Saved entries
=== Section Start ===

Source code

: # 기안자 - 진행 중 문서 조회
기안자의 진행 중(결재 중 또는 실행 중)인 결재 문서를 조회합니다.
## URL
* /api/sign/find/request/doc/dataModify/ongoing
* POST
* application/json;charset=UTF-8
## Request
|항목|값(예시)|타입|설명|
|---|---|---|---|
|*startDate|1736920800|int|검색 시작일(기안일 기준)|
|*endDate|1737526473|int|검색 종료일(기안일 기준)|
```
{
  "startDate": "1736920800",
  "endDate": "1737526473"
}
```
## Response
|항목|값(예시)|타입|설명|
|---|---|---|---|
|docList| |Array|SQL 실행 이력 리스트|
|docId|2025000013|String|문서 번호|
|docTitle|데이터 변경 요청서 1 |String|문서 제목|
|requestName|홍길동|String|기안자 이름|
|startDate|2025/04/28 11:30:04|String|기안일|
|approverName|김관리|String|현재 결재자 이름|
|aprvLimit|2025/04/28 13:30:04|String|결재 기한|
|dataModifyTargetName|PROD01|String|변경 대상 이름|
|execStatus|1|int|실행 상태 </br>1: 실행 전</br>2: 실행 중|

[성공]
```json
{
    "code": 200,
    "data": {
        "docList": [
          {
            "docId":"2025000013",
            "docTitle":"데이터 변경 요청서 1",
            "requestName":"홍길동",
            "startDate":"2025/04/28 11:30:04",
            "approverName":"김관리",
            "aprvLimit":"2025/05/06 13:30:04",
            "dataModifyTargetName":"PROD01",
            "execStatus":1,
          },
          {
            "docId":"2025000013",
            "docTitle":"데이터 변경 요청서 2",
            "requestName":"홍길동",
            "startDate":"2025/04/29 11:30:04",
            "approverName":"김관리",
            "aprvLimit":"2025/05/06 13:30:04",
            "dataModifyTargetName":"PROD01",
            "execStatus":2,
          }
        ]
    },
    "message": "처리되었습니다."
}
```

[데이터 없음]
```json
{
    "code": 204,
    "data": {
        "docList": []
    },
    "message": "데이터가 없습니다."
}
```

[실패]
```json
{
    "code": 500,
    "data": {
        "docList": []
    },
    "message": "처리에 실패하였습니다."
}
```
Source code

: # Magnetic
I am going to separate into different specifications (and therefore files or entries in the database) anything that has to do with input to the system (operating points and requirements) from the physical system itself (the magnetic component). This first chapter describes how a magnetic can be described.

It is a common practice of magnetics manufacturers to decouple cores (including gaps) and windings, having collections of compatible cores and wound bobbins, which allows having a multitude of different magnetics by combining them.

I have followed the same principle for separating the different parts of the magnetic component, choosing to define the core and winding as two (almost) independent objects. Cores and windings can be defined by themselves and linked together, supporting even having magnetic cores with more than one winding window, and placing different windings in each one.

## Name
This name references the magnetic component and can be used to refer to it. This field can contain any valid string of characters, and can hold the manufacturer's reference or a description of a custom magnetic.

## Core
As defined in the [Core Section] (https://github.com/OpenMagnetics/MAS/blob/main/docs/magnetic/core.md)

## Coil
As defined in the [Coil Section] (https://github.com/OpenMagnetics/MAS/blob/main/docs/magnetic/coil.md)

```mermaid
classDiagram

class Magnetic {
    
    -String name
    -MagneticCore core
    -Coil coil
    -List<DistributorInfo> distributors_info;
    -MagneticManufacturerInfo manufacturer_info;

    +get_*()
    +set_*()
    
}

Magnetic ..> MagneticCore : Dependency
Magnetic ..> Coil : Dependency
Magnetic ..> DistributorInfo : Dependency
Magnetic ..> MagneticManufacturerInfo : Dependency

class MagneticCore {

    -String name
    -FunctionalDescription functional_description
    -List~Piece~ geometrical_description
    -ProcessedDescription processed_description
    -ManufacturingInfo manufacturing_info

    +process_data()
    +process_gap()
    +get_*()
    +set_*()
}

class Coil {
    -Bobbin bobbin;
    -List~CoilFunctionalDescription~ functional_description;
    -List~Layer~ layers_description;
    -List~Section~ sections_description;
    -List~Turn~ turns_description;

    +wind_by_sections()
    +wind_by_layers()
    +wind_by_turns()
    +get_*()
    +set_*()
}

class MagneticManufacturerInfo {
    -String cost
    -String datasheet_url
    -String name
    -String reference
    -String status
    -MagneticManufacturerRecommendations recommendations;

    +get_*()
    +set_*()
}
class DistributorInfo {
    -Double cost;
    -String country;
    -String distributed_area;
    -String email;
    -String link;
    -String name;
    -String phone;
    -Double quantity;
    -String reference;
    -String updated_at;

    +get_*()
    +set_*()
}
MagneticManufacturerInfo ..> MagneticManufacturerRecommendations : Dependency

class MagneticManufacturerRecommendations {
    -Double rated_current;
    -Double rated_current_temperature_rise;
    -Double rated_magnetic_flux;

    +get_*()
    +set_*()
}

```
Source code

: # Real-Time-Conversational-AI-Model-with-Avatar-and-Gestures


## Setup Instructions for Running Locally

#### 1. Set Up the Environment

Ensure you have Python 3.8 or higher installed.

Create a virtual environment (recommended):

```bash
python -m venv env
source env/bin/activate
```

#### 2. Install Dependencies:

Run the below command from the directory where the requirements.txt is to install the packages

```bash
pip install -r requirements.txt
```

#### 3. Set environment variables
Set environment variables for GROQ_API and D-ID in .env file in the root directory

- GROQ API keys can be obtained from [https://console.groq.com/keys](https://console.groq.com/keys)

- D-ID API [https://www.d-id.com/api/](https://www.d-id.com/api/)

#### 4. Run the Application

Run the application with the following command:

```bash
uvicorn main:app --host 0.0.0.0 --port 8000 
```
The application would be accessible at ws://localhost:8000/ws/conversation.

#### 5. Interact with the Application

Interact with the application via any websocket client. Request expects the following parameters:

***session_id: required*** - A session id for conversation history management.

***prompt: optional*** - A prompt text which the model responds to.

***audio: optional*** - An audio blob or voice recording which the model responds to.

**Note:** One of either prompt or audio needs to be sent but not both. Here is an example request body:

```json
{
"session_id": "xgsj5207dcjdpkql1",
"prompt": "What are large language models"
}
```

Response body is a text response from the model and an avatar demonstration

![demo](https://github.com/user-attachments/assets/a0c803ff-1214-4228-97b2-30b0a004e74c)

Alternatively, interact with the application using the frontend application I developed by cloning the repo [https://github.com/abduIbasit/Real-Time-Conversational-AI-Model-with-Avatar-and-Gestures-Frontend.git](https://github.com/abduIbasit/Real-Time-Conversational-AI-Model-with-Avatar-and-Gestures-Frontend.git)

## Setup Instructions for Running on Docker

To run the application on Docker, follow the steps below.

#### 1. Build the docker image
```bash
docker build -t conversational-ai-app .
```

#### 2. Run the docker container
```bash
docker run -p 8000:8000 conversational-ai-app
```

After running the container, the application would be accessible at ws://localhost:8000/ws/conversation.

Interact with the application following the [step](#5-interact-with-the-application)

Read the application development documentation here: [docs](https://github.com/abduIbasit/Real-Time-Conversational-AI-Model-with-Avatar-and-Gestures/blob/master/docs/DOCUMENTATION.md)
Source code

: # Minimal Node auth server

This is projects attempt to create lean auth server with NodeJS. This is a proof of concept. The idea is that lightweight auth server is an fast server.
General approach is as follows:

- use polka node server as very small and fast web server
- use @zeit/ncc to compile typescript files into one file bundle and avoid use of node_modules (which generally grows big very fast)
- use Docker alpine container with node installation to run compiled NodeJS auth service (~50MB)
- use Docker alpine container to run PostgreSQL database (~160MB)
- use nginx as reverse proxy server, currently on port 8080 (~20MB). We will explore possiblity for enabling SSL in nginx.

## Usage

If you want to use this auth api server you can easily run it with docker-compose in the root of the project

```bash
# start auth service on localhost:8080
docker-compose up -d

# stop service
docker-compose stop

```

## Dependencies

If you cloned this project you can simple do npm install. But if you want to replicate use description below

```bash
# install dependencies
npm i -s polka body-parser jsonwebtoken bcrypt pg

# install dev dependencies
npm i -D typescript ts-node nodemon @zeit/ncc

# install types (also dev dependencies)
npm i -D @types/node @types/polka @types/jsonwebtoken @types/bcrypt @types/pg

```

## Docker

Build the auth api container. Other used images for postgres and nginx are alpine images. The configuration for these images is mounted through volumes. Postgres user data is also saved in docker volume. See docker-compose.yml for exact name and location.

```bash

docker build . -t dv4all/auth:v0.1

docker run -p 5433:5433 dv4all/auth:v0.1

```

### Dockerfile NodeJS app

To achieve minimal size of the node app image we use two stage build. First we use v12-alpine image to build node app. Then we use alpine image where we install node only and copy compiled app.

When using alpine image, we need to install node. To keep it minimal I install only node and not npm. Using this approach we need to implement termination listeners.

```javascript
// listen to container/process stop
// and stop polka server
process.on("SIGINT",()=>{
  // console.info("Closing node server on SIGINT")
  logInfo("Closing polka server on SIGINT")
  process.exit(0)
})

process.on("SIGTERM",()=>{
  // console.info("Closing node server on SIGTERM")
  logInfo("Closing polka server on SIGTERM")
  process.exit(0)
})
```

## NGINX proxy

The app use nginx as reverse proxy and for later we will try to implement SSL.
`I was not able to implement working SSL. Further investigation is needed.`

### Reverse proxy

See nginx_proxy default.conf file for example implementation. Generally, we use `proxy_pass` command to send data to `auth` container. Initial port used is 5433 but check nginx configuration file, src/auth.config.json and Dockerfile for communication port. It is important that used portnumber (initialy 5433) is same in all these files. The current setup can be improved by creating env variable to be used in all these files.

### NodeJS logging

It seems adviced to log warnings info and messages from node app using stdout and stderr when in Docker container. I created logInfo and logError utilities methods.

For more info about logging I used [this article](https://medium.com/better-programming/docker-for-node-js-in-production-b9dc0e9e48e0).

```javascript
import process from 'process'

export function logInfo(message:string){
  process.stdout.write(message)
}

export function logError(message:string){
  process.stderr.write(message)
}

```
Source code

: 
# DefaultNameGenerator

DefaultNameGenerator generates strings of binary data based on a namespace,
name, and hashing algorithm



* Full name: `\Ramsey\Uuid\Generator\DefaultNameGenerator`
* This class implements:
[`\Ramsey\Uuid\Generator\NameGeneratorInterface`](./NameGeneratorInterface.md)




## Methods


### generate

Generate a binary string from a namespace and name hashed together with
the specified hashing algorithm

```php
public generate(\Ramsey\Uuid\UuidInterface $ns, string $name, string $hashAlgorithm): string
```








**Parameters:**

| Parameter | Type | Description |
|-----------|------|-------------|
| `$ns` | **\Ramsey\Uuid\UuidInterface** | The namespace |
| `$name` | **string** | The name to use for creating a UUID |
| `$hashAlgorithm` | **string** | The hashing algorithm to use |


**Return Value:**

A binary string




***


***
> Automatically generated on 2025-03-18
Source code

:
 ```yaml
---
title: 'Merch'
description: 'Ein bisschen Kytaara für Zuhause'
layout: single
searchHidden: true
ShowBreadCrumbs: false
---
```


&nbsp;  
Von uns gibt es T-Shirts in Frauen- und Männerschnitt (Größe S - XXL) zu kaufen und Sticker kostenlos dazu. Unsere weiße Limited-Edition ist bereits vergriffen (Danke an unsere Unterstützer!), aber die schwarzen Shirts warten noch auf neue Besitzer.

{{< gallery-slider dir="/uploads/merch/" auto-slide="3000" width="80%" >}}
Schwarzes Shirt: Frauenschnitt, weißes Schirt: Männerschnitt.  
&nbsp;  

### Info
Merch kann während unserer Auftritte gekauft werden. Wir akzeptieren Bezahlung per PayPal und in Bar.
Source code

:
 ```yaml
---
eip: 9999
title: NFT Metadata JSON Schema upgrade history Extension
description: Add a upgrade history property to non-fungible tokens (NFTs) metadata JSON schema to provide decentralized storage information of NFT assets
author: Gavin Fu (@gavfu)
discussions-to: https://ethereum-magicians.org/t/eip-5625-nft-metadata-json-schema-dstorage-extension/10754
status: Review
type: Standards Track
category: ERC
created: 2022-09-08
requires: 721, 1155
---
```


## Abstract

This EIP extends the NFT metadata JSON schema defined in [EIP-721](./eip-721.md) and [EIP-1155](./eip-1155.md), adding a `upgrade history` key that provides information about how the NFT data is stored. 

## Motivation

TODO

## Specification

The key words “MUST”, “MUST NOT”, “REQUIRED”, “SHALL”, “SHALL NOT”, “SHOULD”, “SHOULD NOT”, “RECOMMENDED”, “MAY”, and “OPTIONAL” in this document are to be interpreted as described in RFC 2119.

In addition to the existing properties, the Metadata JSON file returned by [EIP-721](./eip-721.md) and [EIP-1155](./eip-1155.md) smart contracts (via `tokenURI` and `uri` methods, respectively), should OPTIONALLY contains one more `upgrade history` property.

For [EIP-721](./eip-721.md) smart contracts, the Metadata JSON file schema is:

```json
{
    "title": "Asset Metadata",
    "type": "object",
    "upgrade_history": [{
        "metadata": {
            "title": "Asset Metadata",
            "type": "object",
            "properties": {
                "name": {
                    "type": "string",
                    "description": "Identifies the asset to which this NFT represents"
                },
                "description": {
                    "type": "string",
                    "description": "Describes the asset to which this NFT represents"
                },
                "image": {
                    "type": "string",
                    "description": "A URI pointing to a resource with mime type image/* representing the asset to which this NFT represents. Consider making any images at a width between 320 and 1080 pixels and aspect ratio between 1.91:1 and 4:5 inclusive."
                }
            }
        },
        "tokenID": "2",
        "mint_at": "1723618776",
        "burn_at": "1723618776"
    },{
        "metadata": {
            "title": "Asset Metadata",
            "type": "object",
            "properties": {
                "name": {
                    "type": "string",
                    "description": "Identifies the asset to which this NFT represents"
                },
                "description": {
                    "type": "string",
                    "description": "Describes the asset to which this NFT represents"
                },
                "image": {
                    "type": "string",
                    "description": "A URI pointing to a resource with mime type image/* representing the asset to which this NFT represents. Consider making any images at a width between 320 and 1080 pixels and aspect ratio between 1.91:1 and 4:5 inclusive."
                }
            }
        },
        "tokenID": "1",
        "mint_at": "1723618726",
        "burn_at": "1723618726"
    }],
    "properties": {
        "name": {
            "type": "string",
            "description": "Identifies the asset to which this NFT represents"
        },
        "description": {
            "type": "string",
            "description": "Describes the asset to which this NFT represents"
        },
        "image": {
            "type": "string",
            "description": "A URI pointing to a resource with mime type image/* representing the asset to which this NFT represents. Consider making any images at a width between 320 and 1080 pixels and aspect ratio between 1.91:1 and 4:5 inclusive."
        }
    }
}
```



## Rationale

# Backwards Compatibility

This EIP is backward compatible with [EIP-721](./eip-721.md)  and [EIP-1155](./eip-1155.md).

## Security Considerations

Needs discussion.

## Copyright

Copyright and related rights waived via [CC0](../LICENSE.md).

=== Section End ===

| PROBLEM DETAILS |
Reply with one number only: the count of lines in the entries that contain "accessible".

| SOLUTION FOR THIS PROBLEM |
2